WORK TASK =
When you find the line with "### ဥပမာအားဖြင့် သိသင့်ပုံ" among the records below, reproduce it and each line after it exactly, ending with the line with "အဘယ်ကြောင့်နည်း --- ပကတိသော".

MATERIAL SUPPLIED =
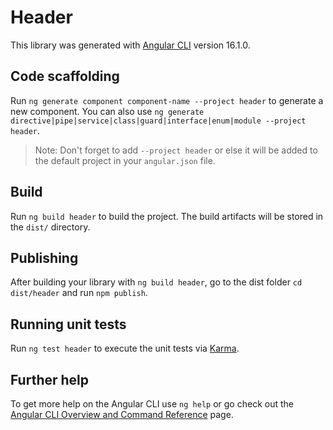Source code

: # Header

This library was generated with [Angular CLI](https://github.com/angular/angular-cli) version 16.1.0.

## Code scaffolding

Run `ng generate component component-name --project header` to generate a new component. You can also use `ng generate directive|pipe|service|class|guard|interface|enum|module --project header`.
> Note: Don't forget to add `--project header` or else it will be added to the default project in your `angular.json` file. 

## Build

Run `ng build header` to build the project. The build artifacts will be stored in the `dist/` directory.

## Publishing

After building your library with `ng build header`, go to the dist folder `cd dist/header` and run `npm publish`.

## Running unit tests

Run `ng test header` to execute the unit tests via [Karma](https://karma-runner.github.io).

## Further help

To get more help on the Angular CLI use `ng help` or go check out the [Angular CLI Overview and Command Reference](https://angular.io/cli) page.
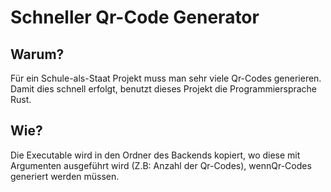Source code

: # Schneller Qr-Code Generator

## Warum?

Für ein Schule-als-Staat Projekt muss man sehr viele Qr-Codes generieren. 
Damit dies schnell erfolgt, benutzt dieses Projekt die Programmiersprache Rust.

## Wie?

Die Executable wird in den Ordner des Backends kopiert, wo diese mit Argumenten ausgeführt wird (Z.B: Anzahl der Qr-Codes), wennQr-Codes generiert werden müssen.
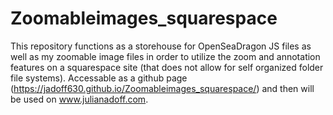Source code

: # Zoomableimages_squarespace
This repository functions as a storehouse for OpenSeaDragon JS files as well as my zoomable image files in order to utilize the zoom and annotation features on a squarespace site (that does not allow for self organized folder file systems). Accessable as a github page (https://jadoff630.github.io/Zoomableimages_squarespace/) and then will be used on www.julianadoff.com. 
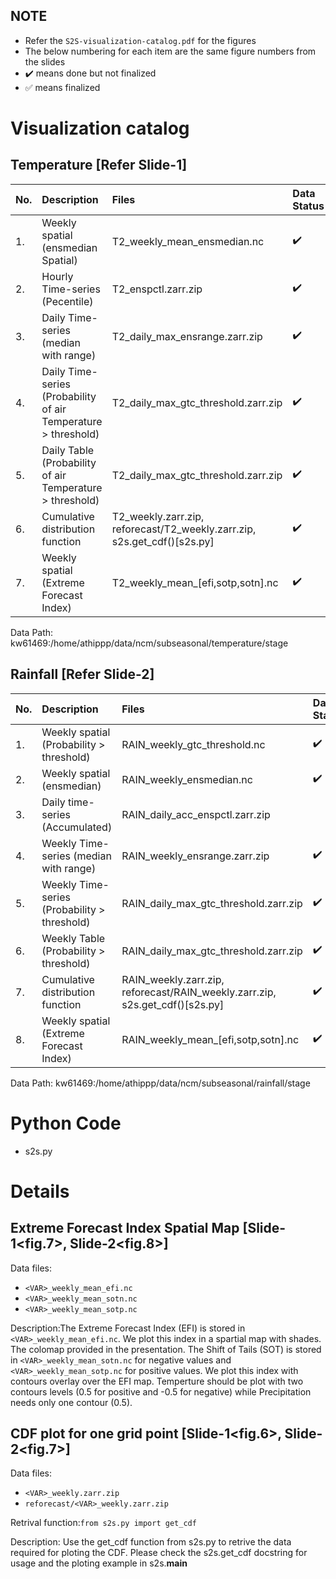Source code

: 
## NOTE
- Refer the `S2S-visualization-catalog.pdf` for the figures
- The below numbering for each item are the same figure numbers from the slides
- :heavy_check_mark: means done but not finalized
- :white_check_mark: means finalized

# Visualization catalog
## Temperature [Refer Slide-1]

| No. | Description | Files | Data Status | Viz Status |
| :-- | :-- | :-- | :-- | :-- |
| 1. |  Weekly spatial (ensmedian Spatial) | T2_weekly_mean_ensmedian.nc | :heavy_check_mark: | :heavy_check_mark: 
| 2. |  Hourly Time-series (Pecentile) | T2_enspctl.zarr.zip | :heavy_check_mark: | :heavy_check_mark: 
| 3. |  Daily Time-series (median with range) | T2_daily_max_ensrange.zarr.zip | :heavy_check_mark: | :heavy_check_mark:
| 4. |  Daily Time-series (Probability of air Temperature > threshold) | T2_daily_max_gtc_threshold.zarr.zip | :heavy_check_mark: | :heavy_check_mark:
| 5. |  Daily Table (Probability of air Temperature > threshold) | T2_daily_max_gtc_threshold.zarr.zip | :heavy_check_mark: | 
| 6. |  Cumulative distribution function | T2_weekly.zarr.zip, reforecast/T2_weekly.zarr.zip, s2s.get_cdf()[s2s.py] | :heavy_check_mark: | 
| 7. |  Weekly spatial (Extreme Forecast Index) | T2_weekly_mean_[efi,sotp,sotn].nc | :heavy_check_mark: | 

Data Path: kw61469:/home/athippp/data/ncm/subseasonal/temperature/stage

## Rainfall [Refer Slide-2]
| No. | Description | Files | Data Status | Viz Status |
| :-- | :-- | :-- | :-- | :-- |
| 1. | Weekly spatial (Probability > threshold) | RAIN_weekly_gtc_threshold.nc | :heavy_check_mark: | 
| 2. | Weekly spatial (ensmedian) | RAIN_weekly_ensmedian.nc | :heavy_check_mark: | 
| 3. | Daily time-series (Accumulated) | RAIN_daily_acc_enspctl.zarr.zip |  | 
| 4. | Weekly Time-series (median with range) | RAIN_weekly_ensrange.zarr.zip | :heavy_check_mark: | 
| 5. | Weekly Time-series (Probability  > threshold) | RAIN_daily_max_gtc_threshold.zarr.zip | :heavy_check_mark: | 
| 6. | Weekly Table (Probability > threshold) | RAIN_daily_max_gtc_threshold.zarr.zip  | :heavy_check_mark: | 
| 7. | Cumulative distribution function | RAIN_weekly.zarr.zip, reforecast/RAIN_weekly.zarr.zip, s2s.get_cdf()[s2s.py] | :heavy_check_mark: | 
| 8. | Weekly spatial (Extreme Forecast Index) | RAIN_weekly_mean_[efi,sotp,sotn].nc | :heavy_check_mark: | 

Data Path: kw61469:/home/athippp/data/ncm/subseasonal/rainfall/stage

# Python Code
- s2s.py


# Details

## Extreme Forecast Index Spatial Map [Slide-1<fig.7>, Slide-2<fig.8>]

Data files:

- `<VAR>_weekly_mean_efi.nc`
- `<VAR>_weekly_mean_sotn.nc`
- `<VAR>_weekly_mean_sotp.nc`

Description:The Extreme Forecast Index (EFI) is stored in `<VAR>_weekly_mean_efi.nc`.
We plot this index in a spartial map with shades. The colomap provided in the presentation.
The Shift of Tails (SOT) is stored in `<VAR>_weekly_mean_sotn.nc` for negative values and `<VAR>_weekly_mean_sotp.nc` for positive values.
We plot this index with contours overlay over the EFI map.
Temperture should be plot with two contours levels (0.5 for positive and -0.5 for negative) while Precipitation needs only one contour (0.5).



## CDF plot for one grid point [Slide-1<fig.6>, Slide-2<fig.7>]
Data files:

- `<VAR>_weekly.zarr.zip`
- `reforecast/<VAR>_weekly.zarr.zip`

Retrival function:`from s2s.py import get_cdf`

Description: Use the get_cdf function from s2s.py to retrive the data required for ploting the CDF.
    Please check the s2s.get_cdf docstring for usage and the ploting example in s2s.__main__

---

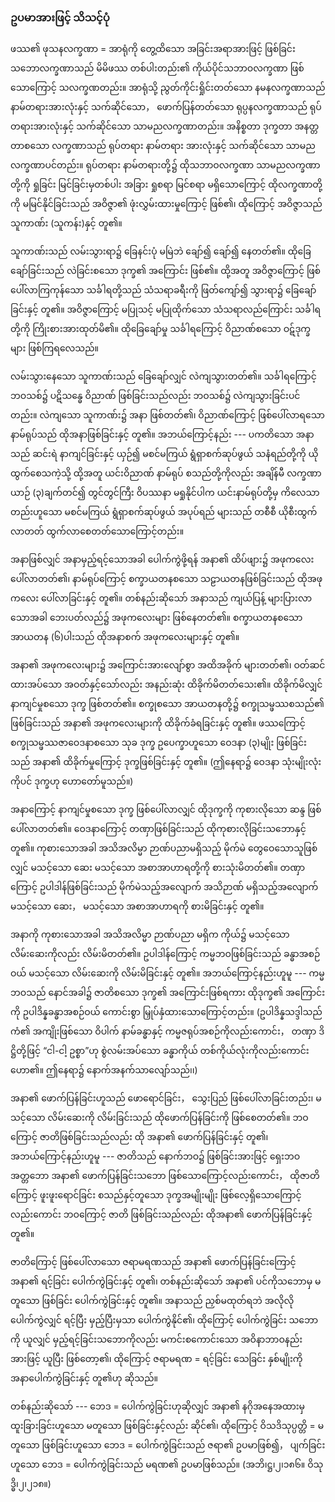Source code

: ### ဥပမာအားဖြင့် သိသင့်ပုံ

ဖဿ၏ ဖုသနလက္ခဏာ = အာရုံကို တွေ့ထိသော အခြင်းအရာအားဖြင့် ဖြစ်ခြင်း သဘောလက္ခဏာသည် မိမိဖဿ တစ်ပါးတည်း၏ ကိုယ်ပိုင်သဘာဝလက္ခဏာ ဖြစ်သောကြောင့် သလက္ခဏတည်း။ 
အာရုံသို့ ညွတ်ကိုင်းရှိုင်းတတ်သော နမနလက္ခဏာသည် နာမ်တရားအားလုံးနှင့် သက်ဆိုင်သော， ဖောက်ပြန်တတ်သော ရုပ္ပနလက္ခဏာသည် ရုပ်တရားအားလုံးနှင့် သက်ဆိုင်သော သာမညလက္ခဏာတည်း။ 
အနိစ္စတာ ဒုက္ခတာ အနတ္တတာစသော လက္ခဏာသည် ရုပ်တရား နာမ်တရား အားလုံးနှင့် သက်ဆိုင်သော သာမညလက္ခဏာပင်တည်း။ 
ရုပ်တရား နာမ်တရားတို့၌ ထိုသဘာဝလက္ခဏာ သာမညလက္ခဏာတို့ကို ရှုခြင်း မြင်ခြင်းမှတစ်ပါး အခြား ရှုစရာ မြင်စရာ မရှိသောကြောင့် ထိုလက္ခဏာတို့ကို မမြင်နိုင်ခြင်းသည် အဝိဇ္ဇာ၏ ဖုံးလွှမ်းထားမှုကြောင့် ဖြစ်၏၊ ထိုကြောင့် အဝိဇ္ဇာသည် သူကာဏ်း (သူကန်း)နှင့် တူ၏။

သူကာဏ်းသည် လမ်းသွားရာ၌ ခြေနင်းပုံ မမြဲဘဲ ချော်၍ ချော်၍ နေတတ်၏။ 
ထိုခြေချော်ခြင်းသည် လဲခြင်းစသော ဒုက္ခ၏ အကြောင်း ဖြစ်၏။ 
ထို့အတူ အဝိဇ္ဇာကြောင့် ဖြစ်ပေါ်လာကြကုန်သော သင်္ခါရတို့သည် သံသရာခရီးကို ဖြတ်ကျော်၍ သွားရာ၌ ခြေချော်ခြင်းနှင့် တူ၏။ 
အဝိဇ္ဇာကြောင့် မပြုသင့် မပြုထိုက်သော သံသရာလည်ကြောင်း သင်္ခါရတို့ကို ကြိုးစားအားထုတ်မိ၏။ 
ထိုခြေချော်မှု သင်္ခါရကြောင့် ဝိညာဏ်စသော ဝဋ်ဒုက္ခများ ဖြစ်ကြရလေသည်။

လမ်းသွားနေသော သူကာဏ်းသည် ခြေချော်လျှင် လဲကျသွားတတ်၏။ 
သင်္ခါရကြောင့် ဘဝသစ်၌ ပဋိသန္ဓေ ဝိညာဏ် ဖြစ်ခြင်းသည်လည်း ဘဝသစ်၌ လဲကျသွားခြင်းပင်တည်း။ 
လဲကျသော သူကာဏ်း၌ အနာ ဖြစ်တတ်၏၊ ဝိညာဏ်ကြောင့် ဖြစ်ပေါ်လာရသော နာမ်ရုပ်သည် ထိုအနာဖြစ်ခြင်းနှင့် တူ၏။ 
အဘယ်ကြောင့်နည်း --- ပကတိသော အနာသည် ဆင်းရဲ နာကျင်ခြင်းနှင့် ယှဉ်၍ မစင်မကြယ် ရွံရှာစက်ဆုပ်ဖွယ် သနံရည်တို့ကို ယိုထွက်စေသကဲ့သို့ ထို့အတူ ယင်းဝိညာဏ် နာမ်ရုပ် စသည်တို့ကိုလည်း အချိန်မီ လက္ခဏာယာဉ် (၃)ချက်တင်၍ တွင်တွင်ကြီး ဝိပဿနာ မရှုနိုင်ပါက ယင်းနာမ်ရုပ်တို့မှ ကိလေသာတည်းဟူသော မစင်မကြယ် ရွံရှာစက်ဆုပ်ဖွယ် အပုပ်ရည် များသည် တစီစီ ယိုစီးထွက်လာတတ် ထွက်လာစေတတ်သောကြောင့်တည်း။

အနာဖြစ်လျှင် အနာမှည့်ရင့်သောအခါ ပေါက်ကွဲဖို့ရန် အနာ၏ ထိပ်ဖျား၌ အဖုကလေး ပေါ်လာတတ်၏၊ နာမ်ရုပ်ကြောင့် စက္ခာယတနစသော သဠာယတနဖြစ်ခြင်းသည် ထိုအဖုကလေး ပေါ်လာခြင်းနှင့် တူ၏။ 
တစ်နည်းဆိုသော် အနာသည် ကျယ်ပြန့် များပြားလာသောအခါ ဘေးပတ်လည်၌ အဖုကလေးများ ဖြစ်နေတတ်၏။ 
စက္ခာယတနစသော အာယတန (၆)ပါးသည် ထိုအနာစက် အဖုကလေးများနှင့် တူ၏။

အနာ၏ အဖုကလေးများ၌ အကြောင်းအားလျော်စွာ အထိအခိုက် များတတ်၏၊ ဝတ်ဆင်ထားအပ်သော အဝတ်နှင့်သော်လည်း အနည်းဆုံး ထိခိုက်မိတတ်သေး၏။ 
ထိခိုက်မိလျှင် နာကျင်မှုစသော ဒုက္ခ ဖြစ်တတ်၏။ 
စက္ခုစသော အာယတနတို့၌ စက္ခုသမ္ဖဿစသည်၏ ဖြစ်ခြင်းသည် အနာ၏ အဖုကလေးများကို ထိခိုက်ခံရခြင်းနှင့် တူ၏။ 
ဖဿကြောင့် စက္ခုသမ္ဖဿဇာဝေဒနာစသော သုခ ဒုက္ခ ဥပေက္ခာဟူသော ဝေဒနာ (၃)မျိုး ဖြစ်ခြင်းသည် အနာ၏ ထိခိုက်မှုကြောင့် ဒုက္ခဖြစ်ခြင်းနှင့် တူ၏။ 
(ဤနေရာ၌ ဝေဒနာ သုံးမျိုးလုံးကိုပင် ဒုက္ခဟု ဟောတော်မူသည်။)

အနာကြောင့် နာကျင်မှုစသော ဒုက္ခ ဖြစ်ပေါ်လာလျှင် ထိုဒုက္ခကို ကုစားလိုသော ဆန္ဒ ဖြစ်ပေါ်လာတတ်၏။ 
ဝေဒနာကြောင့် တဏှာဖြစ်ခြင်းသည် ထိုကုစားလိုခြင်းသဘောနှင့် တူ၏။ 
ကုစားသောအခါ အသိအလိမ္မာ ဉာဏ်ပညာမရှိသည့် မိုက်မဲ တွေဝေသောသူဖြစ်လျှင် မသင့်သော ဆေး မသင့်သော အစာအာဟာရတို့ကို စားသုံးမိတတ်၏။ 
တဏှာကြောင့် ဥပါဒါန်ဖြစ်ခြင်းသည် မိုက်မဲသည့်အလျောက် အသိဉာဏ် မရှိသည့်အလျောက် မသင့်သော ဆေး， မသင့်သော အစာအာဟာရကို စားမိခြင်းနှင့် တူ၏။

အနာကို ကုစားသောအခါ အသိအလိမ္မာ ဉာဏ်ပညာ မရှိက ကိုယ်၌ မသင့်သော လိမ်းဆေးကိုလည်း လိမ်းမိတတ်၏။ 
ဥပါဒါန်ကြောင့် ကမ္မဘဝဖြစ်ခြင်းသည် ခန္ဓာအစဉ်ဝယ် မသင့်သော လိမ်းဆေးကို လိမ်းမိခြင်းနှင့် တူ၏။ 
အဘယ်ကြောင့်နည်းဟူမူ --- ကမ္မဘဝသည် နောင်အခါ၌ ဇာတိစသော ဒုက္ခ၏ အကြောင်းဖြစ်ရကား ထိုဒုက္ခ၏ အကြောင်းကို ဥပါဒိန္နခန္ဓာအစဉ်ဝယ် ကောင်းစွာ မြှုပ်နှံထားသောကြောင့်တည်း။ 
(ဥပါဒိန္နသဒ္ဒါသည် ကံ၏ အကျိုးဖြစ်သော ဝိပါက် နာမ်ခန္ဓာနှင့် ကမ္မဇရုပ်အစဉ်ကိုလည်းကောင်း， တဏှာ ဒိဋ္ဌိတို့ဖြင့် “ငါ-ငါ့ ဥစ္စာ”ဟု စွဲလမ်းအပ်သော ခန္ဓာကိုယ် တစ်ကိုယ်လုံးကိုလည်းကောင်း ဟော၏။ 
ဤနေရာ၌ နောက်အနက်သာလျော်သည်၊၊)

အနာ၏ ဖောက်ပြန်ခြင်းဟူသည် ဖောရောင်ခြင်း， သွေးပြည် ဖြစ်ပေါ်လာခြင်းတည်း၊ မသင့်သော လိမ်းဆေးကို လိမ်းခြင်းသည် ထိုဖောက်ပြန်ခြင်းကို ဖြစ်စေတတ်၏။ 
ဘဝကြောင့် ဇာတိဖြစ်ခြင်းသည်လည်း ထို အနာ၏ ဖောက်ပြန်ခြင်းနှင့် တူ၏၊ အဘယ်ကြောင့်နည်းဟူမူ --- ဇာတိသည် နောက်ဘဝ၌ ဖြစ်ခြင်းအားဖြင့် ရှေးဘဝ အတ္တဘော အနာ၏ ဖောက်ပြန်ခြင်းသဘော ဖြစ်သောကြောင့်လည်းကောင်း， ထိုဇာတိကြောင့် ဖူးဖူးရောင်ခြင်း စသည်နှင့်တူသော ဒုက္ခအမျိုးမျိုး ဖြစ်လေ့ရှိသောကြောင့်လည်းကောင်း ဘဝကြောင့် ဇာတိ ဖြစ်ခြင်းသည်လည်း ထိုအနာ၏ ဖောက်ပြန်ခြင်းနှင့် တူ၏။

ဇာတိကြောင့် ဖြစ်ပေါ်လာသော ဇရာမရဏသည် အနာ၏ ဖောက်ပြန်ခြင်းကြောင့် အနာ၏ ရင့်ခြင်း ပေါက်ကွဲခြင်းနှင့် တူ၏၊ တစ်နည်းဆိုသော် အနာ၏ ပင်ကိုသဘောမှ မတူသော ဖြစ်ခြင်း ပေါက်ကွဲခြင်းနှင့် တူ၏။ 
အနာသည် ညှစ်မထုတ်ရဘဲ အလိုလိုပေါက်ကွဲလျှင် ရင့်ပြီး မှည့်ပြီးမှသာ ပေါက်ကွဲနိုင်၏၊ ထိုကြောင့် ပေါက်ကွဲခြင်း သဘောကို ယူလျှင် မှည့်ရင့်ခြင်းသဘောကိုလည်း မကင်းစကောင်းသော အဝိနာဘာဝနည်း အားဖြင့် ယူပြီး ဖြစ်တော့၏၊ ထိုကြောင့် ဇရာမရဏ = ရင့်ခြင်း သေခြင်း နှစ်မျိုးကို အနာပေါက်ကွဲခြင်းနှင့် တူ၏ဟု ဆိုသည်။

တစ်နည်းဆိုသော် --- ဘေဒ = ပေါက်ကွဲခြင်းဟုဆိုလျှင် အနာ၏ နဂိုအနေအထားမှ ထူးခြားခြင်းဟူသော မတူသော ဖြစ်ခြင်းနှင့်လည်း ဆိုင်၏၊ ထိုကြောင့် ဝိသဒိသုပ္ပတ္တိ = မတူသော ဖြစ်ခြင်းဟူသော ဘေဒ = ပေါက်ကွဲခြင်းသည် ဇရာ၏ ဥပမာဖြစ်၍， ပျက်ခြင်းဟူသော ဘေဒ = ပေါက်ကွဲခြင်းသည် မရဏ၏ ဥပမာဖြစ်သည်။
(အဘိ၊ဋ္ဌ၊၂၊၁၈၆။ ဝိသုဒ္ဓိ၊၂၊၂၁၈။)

RESULT OF THE TASK =
: ### ဥပမာအားဖြင့် သိသင့်ပုံ

ဖဿ၏ ဖုသနလက္ခဏာ = အာရုံကို တွေ့ထိသော အခြင်းအရာအားဖြင့် ဖြစ်ခြင်း သဘောလက္ခဏာသည် မိမိဖဿ တစ်ပါးတည်း၏ ကိုယ်ပိုင်သဘာဝလက္ခဏာ ဖြစ်သောကြောင့် သလက္ခဏတည်း။ 
အာရုံသို့ ညွတ်ကိုင်းရှိုင်းတတ်သော နမနလက္ခဏာသည် နာမ်တရားအားလုံးနှင့် သက်ဆိုင်သော， ဖောက်ပြန်တတ်သော ရုပ္ပနလက္ခဏာသည် ရုပ်တရားအားလုံးနှင့် သက်ဆိုင်သော သာမညလက္ခဏာတည်း။ 
အနိစ္စတာ ဒုက္ခတာ အနတ္တတာစသော လက္ခဏာသည် ရုပ်တရား နာမ်တရား အားလုံးနှင့် သက်ဆိုင်သော သာမညလက္ခဏာပင်တည်း။ 
ရုပ်တရား နာမ်တရားတို့၌ ထိုသဘာဝလက္ခဏာ သာမညလက္ခဏာတို့ကို ရှုခြင်း မြင်ခြင်းမှတစ်ပါး အခြား ရှုစရာ မြင်စရာ မရှိသောကြောင့် ထိုလက္ခဏာတို့ကို မမြင်နိုင်ခြင်းသည် အဝိဇ္ဇာ၏ ဖုံးလွှမ်းထားမှုကြောင့် ဖြစ်၏၊ ထိုကြောင့် အဝိဇ္ဇာသည် သူကာဏ်း (သူကန်း)နှင့် တူ၏။

သူကာဏ်းသည် လမ်းသွားရာ၌ ခြေနင်းပုံ မမြဲဘဲ ချော်၍ ချော်၍ နေတတ်၏။ 
ထိုခြေချော်ခြင်းသည် လဲခြင်းစသော ဒုက္ခ၏ အကြောင်း ဖြစ်၏။ 
ထို့အတူ အဝိဇ္ဇာကြောင့် ဖြစ်ပေါ်လာကြကုန်သော သင်္ခါရတို့သည် သံသရာခရီးကို ဖြတ်ကျော်၍ သွားရာ၌ ခြေချော်ခြင်းနှင့် တူ၏။ 
အဝိဇ္ဇာကြောင့် မပြုသင့် မပြုထိုက်သော သံသရာလည်ကြောင်း သင်္ခါရတို့ကို ကြိုးစားအားထုတ်မိ၏။ 
ထိုခြေချော်မှု သင်္ခါရကြောင့် ဝိညာဏ်စသော ဝဋ်ဒုက္ခများ ဖြစ်ကြရလေသည်။

လမ်းသွားနေသော သူကာဏ်းသည် ခြေချော်လျှင် လဲကျသွားတတ်၏။ 
သင်္ခါရကြောင့် ဘဝသစ်၌ ပဋိသန္ဓေ ဝိညာဏ် ဖြစ်ခြင်းသည်လည်း ဘဝသစ်၌ လဲကျသွားခြင်းပင်တည်း။ 
လဲကျသော သူကာဏ်း၌ အနာ ဖြစ်တတ်၏၊ ဝိညာဏ်ကြောင့် ဖြစ်ပေါ်လာရသော နာမ်ရုပ်သည် ထိုအနာဖြစ်ခြင်းနှင့် တူ၏။ 
အဘယ်ကြောင့်နည်း --- ပကတိသော အနာသည် ဆင်းရဲ နာကျင်ခြင်းနှင့် ယှဉ်၍ မစင်မကြယ် ရွံရှာစက်ဆုပ်ဖွယ် သနံရည်တို့ကို ယိုထွက်စေသကဲ့သို့ ထို့အတူ ယင်းဝိညာဏ် နာမ်ရုပ် စသည်တို့ကိုလည်း အချိန်မီ လက္ခဏာယာဉ် (၃)ချက်တင်၍ တွင်တွင်ကြီး ဝိပဿနာ မရှုနိုင်ပါက ယင်းနာမ်ရုပ်တို့မှ ကိလေသာတည်းဟူသော မစင်မကြယ် ရွံရှာစက်ဆုပ်ဖွယ် အပုပ်ရည် များသည် တစီစီ ယိုစီးထွက်လာတတ် ထွက်လာစေတတ်သောကြောင့်တည်း။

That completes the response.